**WORK REQUEST**. Only the lines of the data below from the one with "categories: Rosarito" through the one with "2020.-** Vandalismo en canchas" are wanted. Repeat them exactly.

[DATA IN THIS EXERCISE]

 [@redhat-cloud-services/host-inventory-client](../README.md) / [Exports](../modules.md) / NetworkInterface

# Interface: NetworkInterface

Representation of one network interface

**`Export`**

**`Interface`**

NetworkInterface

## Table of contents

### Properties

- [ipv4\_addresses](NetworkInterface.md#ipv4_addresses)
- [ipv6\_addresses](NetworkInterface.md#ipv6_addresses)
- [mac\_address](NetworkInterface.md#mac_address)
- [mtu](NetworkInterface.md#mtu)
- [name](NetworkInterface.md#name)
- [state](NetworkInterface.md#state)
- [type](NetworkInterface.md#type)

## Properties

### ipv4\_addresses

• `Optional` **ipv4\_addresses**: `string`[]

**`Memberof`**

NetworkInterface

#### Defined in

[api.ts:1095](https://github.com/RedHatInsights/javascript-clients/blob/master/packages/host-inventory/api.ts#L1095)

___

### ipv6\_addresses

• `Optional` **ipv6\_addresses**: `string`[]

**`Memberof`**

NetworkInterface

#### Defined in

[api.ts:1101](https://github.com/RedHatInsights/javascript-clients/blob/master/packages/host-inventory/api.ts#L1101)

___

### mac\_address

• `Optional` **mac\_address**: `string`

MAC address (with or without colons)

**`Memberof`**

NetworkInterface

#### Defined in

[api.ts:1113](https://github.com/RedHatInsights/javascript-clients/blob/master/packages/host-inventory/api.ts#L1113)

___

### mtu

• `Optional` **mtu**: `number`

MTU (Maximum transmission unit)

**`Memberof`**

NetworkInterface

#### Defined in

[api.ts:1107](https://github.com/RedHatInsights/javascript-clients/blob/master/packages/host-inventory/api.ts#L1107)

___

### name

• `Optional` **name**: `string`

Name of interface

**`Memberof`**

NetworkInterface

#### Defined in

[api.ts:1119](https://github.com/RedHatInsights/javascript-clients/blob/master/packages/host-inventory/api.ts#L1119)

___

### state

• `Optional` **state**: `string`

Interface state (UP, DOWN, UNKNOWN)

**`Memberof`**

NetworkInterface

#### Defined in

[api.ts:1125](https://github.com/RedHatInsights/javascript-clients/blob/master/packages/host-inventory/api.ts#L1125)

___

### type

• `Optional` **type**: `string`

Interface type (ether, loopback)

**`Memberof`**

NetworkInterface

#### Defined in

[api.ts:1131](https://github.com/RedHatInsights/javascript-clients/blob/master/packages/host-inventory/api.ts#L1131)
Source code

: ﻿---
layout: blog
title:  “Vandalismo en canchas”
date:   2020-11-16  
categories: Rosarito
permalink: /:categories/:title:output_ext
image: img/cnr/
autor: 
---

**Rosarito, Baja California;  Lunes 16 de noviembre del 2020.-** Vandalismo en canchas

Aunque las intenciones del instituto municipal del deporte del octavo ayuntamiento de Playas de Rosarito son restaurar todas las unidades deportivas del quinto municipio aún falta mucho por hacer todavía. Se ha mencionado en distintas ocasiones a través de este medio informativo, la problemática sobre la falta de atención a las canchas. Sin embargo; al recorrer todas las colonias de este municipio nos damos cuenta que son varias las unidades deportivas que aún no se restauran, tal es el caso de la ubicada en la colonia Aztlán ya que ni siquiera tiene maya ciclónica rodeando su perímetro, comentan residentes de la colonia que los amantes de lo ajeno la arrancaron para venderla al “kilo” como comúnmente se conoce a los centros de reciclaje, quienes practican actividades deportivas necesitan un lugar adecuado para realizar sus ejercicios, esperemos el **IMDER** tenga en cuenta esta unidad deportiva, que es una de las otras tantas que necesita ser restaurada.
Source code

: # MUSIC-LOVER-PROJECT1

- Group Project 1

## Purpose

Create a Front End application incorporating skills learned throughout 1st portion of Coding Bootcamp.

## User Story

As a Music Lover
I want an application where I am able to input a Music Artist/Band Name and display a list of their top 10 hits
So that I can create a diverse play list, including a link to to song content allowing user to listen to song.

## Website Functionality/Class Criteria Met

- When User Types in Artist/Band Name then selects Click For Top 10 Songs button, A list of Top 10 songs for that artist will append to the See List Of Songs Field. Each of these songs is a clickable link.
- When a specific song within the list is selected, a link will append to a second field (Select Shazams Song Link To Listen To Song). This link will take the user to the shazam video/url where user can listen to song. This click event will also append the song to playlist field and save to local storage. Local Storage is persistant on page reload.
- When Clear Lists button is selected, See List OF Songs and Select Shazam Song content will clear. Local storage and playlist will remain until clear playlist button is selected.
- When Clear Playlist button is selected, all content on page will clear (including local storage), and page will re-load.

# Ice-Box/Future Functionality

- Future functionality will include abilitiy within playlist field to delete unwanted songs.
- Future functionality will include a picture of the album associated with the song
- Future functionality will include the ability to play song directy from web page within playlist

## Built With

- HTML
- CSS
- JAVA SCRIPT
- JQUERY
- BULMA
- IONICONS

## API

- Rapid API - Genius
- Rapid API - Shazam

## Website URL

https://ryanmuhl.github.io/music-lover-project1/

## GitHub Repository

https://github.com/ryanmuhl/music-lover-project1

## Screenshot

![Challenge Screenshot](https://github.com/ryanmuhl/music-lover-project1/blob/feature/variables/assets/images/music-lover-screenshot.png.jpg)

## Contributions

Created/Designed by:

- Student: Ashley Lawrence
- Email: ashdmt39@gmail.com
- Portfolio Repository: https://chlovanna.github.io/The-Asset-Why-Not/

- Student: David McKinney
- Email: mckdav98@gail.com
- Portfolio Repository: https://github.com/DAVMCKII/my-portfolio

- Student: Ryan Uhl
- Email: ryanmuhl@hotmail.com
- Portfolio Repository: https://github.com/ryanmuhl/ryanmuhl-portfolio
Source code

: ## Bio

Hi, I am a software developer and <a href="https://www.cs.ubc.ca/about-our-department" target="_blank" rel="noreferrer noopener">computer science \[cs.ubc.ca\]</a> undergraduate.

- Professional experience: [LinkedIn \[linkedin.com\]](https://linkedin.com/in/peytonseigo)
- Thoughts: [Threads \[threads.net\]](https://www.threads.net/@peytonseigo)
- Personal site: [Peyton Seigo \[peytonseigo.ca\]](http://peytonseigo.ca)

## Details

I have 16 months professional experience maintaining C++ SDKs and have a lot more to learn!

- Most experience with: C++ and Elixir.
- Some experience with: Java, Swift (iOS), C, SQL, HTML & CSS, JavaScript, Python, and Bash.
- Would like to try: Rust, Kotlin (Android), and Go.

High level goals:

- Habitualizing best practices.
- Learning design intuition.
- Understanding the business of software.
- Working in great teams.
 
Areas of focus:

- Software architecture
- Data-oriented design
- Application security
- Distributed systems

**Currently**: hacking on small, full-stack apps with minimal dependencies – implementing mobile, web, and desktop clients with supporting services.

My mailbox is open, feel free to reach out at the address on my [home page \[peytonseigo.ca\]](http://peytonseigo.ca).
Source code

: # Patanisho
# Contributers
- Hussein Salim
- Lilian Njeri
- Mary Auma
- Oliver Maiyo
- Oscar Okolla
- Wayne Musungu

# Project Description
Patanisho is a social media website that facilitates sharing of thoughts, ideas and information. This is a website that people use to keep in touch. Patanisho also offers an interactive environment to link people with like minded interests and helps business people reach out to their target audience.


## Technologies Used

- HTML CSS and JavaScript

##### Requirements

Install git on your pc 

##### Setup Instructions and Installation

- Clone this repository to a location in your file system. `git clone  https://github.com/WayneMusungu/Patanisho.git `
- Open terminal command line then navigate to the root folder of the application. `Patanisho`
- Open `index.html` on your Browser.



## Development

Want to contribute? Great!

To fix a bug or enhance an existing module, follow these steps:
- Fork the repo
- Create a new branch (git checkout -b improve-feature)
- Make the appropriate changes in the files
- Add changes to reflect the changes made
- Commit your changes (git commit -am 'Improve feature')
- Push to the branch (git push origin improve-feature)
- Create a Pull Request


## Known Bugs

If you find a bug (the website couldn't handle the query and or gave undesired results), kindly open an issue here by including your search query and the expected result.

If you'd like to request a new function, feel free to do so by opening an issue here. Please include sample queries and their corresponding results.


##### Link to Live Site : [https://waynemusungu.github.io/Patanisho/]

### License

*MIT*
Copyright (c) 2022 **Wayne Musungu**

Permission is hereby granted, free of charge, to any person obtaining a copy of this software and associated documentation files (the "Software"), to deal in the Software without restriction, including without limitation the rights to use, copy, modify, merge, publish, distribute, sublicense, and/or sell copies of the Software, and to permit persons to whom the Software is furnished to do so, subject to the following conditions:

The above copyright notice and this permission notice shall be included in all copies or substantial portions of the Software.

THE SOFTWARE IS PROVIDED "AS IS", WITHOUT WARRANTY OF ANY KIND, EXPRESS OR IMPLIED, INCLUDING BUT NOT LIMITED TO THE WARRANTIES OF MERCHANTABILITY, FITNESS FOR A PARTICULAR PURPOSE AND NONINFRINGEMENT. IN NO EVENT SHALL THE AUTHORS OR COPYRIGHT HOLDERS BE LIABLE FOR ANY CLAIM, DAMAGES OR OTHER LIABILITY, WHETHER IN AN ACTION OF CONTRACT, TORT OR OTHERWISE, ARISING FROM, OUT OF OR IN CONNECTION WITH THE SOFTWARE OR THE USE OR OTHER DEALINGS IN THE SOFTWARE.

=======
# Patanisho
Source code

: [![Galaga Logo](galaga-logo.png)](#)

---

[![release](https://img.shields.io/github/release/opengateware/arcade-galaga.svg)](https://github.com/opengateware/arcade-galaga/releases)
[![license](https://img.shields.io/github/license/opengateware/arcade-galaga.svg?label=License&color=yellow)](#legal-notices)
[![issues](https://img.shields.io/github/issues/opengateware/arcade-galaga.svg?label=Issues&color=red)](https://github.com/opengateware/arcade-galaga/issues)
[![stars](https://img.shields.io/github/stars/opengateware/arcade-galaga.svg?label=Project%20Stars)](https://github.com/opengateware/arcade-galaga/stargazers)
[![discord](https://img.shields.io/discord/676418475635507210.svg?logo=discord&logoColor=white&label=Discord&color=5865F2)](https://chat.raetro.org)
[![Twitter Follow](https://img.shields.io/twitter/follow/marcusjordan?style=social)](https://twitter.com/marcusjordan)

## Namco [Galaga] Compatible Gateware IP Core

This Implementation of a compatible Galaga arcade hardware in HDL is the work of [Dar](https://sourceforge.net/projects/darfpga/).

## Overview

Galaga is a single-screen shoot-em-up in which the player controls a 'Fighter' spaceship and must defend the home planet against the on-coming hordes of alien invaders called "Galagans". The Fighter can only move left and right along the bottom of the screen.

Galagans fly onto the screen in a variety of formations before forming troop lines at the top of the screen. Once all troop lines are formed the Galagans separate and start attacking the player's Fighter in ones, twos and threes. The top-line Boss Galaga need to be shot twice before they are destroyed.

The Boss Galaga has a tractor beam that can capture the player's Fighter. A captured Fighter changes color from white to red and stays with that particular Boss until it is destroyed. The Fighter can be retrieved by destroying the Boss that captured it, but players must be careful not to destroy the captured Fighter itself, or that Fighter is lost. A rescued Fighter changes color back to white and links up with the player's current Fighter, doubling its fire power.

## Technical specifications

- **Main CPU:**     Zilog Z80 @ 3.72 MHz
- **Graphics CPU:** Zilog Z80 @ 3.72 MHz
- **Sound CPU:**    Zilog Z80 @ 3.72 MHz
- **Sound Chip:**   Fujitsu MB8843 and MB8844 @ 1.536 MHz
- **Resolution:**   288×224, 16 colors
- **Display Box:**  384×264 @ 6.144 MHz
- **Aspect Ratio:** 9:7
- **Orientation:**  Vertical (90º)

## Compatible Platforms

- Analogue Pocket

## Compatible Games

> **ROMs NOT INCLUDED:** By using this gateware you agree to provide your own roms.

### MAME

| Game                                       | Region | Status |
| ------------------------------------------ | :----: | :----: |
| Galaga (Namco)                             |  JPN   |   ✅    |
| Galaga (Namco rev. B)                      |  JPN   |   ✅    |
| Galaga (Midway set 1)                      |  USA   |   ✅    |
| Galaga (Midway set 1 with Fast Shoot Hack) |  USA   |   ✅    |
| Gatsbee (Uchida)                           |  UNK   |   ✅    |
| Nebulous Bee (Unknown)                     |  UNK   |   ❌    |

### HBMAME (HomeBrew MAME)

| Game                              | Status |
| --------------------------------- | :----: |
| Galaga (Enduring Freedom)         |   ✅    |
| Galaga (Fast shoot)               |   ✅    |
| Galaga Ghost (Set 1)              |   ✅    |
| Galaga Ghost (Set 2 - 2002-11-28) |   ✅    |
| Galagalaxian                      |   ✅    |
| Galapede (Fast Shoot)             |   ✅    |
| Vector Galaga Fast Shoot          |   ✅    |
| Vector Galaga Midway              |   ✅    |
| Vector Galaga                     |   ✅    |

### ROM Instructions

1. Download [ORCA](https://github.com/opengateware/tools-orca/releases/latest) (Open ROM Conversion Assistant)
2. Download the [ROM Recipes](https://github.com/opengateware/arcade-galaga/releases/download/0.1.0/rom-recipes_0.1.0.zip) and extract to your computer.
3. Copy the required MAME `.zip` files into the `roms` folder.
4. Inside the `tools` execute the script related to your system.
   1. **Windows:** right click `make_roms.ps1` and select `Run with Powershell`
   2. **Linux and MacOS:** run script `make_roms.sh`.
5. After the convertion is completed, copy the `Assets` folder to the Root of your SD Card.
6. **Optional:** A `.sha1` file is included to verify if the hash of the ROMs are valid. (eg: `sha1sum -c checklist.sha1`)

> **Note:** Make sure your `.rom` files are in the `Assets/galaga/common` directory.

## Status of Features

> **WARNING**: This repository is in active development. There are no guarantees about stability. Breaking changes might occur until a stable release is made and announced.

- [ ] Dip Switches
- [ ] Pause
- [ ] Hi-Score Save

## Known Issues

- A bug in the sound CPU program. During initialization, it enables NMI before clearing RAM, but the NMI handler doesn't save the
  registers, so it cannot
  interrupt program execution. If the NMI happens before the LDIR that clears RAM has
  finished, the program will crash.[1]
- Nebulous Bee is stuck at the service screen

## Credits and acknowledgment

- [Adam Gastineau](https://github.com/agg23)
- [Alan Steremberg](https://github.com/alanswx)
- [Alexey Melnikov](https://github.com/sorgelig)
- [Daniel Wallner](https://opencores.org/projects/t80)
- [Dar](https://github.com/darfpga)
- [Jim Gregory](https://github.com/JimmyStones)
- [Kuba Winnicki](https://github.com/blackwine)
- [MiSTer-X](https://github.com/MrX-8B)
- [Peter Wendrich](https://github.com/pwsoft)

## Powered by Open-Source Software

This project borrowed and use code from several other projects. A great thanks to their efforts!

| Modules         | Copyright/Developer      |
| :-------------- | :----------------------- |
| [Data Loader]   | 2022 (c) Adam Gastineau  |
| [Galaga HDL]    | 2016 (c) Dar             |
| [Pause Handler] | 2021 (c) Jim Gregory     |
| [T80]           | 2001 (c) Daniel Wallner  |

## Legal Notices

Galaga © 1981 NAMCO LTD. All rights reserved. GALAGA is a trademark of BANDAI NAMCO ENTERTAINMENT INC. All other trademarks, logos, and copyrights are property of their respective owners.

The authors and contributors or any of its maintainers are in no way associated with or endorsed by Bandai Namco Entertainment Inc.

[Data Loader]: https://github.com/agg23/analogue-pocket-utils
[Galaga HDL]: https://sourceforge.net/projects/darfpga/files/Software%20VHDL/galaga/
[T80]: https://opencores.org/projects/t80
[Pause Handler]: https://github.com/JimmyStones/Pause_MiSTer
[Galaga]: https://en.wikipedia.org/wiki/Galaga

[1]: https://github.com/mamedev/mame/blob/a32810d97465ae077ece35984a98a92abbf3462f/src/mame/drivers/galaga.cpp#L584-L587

[/DATA IN THIS EXERCISE]

**SOLUTION FOR THIS PROBLEM**.
categories: Rosarito
permalink: /:categories/:title:output_ext
image: img/cnr/
autor: 
---

**Rosarito, Baja California;  Lunes 16 de noviembre del 2020.-** Vandalismo en canchas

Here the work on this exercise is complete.